Holly places a hand on my forearm. Her silent show of support gives me the strength to continue.

“We exchanged some words. He told me I needed to grow up. I told him he needed to keep it in his pants.” I tighten my grip on the paper and it crinkles slightly. “It ended with me saying I needed some space. He could do what he wanted with his company. We’ve barely been able to have a civil conversation since.”

She stares at me intently with those brilliant green eyes of hers. My palms grow sweaty, and I have to tighten my grip on the scissors to keep from letting the slip out of my grasp.

“I know this probably isn’t going to be a popular suggestion…” She lifts her shoulders apologetically. “But maybe you should sit down with your dad and have a serious conversation. Let him know how you feel.”

“Well, that’s the problem, isn’t it? We Noble men aren’t the best at talking about mundane things. Like football or baseball. Talking about feelings…” I shake my head and turn back to cutting chunks out of the folded paper in my hand. “We’d be in trouble before we started.”

“Maybe that’s the way it would have been in the past. But you can’t worry about the past. Or the future.”

“Is that some new-Agey ‘be present and mindful’ B.S. you picked up in a yoga class?” I scoff and take a few angry cuts at my snowflake. “Because that might work while you’re trying to get into downward dog, but it doesn’t have the same effect on two stubborn sons of bitches who haven’t seen eye to eye… ever.”

“Well, at least you’re self-aware.”

I glance up at her. “Come again?”

“You admit that you’re a stubborn son of a bitch.” She smiles sweetly. “You’re already halfway to achieving that present mindful bullshit.”

A pit settles in my stomach, along with a heavy dose of guilt and shame. “I’m also an ass.”

“See. I told you. Self-aware.” Holly smirks to herself, and I once again find myself struggling to breathe.

What hold does this woman have on me? Forty-eight hours ago, she was little more than a name to me. A name my dad liked to throw out during our rare conversations as a way to make me feel like shit.

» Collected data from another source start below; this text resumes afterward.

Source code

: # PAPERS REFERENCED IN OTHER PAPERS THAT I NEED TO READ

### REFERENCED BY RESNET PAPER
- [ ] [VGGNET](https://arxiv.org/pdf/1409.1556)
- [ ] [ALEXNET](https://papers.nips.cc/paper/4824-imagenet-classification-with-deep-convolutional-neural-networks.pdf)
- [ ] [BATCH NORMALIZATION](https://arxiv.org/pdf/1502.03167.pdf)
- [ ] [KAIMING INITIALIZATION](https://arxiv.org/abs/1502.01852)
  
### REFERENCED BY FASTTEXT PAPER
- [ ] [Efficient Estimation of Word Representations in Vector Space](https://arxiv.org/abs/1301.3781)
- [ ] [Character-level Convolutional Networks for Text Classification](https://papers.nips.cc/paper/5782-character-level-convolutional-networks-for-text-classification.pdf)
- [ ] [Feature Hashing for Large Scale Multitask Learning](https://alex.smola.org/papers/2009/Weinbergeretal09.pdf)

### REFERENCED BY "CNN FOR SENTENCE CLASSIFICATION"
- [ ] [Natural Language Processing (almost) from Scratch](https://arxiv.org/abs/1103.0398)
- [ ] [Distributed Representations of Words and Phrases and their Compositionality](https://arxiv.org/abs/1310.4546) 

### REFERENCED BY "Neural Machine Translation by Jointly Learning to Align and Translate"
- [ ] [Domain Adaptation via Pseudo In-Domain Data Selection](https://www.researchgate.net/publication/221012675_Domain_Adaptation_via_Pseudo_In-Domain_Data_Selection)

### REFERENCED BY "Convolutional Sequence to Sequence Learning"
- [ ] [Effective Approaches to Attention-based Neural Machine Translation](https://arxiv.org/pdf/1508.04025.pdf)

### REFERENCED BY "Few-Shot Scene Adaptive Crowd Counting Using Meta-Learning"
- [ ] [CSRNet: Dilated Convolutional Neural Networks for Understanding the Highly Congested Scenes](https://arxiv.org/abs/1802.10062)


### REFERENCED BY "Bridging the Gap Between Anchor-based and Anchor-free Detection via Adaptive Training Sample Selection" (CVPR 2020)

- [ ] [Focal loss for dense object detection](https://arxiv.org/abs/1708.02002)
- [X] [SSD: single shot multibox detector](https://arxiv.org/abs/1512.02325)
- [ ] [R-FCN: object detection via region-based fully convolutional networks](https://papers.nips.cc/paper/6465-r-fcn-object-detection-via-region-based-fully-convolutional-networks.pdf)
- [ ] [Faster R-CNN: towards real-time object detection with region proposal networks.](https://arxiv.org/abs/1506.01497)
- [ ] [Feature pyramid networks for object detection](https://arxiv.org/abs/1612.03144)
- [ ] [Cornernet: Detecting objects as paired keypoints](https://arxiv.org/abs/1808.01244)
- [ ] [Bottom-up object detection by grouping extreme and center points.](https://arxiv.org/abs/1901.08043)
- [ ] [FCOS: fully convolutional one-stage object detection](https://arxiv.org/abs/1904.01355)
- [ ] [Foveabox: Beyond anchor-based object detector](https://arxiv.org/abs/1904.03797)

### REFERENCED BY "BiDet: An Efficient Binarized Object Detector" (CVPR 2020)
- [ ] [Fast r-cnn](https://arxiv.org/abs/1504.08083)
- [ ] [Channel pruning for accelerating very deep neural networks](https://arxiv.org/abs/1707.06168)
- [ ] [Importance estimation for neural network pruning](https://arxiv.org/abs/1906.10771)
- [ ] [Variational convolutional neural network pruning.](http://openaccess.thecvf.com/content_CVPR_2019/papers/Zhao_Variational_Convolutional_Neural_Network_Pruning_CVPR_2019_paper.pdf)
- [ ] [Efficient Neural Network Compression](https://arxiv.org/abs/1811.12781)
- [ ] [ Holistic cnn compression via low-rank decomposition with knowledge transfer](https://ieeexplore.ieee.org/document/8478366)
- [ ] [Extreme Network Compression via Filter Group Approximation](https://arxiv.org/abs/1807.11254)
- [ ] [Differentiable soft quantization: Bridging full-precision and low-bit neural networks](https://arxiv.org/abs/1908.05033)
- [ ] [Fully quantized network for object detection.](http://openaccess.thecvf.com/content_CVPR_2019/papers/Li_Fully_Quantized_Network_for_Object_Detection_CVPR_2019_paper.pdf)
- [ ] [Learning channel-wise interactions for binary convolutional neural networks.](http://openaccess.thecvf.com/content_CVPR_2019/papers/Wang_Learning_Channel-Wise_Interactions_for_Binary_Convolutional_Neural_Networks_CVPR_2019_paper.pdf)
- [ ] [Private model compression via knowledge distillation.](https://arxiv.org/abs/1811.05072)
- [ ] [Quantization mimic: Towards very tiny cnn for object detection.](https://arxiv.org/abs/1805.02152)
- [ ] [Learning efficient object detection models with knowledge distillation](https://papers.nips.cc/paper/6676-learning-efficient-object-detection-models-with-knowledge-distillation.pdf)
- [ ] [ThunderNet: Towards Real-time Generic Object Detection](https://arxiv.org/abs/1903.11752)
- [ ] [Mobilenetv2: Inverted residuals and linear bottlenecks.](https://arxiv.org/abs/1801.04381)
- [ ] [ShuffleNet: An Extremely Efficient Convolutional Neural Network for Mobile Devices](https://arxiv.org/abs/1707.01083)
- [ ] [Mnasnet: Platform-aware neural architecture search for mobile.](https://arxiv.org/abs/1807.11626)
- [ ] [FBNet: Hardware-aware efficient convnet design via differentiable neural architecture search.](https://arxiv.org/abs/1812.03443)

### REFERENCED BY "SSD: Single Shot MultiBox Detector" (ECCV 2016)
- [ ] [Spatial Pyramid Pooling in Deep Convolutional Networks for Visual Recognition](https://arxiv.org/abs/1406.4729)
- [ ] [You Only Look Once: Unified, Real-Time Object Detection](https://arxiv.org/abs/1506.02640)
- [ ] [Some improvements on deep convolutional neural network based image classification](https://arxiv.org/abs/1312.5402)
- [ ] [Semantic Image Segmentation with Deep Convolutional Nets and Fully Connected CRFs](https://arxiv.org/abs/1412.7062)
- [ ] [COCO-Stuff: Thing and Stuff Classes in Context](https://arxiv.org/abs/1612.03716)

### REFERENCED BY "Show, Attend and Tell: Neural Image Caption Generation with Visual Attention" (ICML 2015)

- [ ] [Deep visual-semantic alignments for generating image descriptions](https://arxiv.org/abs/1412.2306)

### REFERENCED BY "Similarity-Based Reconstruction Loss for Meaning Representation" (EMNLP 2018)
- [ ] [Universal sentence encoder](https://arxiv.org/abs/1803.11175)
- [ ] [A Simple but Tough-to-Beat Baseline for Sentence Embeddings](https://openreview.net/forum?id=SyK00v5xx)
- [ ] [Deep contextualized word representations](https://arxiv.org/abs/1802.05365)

Now, she’s more than a name. She’s Holly, the woman who has somehow found a way to crawl under my skin. The woman who has taken such a hold of me, I can’t think straight.

I clocked her as striking from the start. That hasn’t changed, but she’s even more than that. Sitting with her shapely legs curled underneath her, she’s cutting away at her snowflake with as much enthusiasm as she seems to approach everything. Her tongue is sticking out of the corner of her mouth in focus. I wonder if she even realizes she’s doing it.

I wonder what her lips and tongue taste like. I bet she tastes like the sugar cookies she baked and the rum we stole from Dad’s desk.

Sugar cookies and rum. And Holly.

My cock twitches and I tear my gaze from her in a half-hearted attempt to cool my libido. Short of me hopping into a cold shower or a pile of snow stark naked, there’s not much hope of that.

“How did you get to be so wise in the ways of interfamily serious conversations?” I ask, faking interest in my snowflake. “More triplet stuff?”

She grins. “Let’s just say I’ve had some good advice of my own lately from a friend.”